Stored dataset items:
Content starts

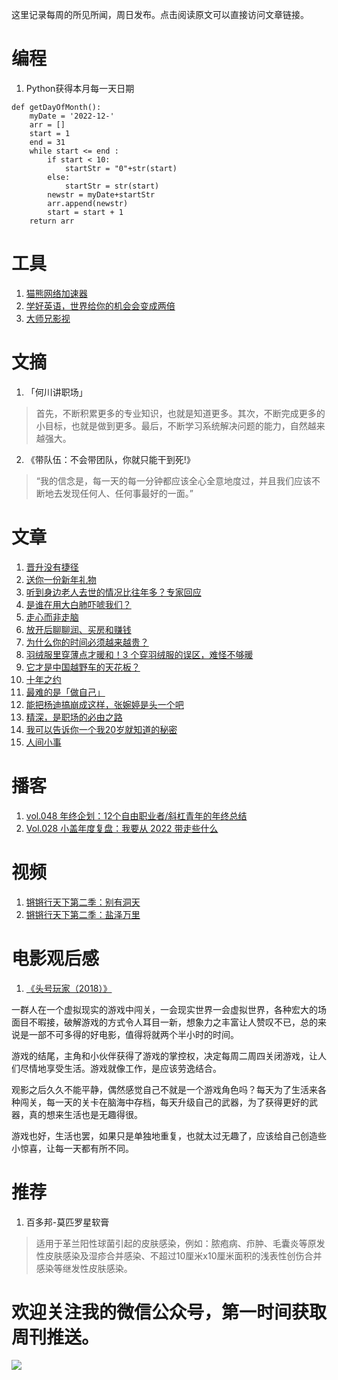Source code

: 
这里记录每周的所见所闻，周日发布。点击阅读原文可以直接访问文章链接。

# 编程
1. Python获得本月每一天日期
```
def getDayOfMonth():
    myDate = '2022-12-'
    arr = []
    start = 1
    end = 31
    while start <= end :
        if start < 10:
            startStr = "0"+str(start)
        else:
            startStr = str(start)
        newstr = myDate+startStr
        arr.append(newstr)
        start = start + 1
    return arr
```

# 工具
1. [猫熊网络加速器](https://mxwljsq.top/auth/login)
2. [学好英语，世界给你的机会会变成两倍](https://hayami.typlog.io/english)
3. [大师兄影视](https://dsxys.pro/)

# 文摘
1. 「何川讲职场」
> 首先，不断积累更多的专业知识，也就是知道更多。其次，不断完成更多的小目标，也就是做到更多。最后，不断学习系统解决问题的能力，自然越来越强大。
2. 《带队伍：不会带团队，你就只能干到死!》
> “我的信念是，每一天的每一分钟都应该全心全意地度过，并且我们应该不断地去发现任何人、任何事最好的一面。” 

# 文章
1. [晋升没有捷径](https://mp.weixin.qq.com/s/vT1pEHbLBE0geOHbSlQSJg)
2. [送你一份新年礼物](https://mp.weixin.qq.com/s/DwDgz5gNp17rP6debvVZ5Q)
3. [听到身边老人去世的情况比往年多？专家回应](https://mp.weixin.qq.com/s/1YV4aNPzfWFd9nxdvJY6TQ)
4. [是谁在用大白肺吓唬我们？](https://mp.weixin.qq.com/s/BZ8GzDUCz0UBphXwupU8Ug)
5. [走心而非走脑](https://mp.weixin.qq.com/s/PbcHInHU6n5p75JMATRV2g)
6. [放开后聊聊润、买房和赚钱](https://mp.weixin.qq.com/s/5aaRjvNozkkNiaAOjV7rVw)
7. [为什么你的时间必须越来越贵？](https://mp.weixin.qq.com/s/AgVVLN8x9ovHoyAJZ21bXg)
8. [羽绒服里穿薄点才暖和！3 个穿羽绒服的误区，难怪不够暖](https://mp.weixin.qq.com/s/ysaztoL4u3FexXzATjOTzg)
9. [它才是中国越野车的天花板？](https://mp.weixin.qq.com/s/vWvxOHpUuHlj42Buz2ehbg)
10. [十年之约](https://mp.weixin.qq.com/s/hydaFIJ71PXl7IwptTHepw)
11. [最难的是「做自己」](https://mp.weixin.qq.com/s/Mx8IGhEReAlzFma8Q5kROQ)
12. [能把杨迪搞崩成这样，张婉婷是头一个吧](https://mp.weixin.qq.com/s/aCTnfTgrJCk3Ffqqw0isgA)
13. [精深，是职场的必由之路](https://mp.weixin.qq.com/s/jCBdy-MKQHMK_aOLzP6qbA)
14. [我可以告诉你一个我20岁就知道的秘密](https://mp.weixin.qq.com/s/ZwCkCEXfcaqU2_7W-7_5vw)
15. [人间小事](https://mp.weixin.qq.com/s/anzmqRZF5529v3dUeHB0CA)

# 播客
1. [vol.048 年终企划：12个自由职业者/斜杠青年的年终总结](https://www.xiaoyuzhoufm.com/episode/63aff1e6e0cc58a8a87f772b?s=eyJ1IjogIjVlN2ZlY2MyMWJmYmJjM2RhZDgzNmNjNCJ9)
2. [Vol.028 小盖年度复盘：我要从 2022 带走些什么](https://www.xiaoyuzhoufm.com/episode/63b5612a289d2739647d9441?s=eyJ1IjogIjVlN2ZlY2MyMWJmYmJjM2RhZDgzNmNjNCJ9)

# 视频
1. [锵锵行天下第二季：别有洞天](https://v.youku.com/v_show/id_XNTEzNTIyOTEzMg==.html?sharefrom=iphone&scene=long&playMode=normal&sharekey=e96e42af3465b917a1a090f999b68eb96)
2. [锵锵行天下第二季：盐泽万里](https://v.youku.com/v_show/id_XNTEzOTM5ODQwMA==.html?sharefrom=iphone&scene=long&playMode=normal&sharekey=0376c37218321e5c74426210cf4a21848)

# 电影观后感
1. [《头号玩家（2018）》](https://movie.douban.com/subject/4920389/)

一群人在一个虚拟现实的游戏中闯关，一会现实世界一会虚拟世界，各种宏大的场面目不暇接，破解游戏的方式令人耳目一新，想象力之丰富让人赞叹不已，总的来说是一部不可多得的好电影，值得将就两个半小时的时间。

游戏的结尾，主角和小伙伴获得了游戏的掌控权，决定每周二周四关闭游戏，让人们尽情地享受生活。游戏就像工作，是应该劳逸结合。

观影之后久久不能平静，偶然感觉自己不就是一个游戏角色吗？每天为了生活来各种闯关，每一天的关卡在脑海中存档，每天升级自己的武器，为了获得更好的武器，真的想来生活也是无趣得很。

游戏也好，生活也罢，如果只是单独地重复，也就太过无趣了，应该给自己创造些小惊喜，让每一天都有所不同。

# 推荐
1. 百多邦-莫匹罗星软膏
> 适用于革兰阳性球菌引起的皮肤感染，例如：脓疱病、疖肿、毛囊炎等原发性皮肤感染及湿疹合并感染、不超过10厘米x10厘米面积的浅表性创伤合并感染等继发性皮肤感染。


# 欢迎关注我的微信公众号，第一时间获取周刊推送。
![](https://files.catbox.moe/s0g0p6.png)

Content ends

Exercise objective:
Write the records above out again exactly, but not the pictures.

Exercise solution:
Source code

: 
这里记录每周的所见所闻，周日发布。点击阅读原文可以直接访问文章链接。

# 编程
1. Python获得本月每一天日期
```
def getDayOfMonth():
    myDate = '2022-12-'
    arr = []
    start = 1
    end = 31
    while start <= end :
        if start < 10:
            startStr = "0"+str(start)
        else:
            startStr = str(start)
        newstr = myDate+startStr
        arr.append(newstr)
        start = start + 1
    return arr
```

# 工具
1. [猫熊网络加速器](https://mxwljsq.top/auth/login)
2. [学好英语，世界给你的机会会变成两倍](https://hayami.typlog.io/english)
3. [大师兄影视](https://dsxys.pro/)

# 文摘
1. 「何川讲职场」
> 首先，不断积累更多的专业知识，也就是知道更多。其次，不断完成更多的小目标，也就是做到更多。最后，不断学习系统解决问题的能力，自然越来越强大。
2. 《带队伍：不会带团队，你就只能干到死!》
> “我的信念是，每一天的每一分钟都应该全心全意地度过，并且我们应该不断地去发现任何人、任何事最好的一面。” 

# 文章
1. [晋升没有捷径](https://mp.weixin.qq.com/s/vT1pEHbLBE0geOHbSlQSJg)
2. [送你一份新年礼物](https://mp.weixin.qq.com/s/DwDgz5gNp17rP6debvVZ5Q)
3. [听到身边老人去世的情况比往年多？专家回应](https://mp.weixin.qq.com/s/1YV4aNPzfWFd9nxdvJY6TQ)
4. [是谁在用大白肺吓唬我们？](https://mp.weixin.qq.com/s/BZ8GzDUCz0UBphXwupU8Ug)
5. [走心而非走脑](https://mp.weixin.qq.com/s/PbcHInHU6n5p75JMATRV2g)
6. [放开后聊聊润、买房和赚钱](https://mp.weixin.qq.com/s/5aaRjvNozkkNiaAOjV7rVw)
7. [为什么你的时间必须越来越贵？](https://mp.weixin.qq.com/s/AgVVLN8x9ovHoyAJZ21bXg)
8. [羽绒服里穿薄点才暖和！3 个穿羽绒服的误区，难怪不够暖](https://mp.weixin.qq.com/s/ysaztoL4u3FexXzATjOTzg)
9. [它才是中国越野车的天花板？](https://mp.weixin.qq.com/s/vWvxOHpUuHlj42Buz2ehbg)
10. [十年之约](https://mp.weixin.qq.com/s/hydaFIJ71PXl7IwptTHepw)
11. [最难的是「做自己」](https://mp.weixin.qq.com/s/Mx8IGhEReAlzFma8Q5kROQ)
12. [能把杨迪搞崩成这样，张婉婷是头一个吧](https://mp.weixin.qq.com/s/aCTnfTgrJCk3Ffqqw0isgA)
13. [精深，是职场的必由之路](https://mp.weixin.qq.com/s/jCBdy-MKQHMK_aOLzP6qbA)
14. [我可以告诉你一个我20岁就知道的秘密](https://mp.weixin.qq.com/s/ZwCkCEXfcaqU2_7W-7_5vw)
15. [人间小事](https://mp.weixin.qq.com/s/anzmqRZF5529v3dUeHB0CA)

# 播客
1. [vol.048 年终企划：12个自由职业者/斜杠青年的年终总结](https://www.xiaoyuzhoufm.com/episode/63aff1e6e0cc58a8a87f772b?s=eyJ1IjogIjVlN2ZlY2MyMWJmYmJjM2RhZDgzNmNjNCJ9)
2. [Vol.028 小盖年度复盘：我要从 2022 带走些什么](https://www.xiaoyuzhoufm.com/episode/63b5612a289d2739647d9441?s=eyJ1IjogIjVlN2ZlY2MyMWJmYmJjM2RhZDgzNmNjNCJ9)

# 视频
1. [锵锵行天下第二季：别有洞天](https://v.youku.com/v_show/id_XNTEzNTIyOTEzMg==.html?sharefrom=iphone&scene=long&playMode=normal&sharekey=e96e42af3465b917a1a090f999b68eb96)
2. [锵锵行天下第二季：盐泽万里](https://v.youku.com/v_show/id_XNTEzOTM5ODQwMA==.html?sharefrom=iphone&scene=long&playMode=normal&sharekey=0376c37218321e5c74426210cf4a21848)

# 电影观后感
1. [《头号玩家（2018）》](https://movie.douban.com/subject/4920389/)

一群人在一个虚拟现实的游戏中闯关，一会现实世界一会虚拟世界，各种宏大的场面目不暇接，破解游戏的方式令人耳目一新，想象力之丰富让人赞叹不已，总的来说是一部不可多得的好电影，值得将就两个半小时的时间。

游戏的结尾，主角和小伙伴获得了游戏的掌控权，决定每周二周四关闭游戏，让人们尽情地享受生活。游戏就像工作，是应该劳逸结合。

观影之后久久不能平静，偶然感觉自己不就是一个游戏角色吗？每天为了生活来各种闯关，每一天的关卡在脑海中存档，每天升级自己的武器，为了获得更好的武器，真的想来生活也是无趣得很。

游戏也好，生活也罢，如果只是单独地重复，也就太过无趣了，应该给自己创造些小惊喜，让每一天都有所不同。

# 推荐
1. 百多邦-莫匹罗星软膏
> 适用于革兰阳性球菌引起的皮肤感染，例如：脓疱病、疖肿、毛囊炎等原发性皮肤感染及湿疹合并感染、不超过10厘米x10厘米面积的浅表性创伤合并感染等继发性皮肤感染。


# 欢迎关注我的微信公众号，第一时间获取周刊推送。
![](https://files.catbox.moe/s0g0p6.png)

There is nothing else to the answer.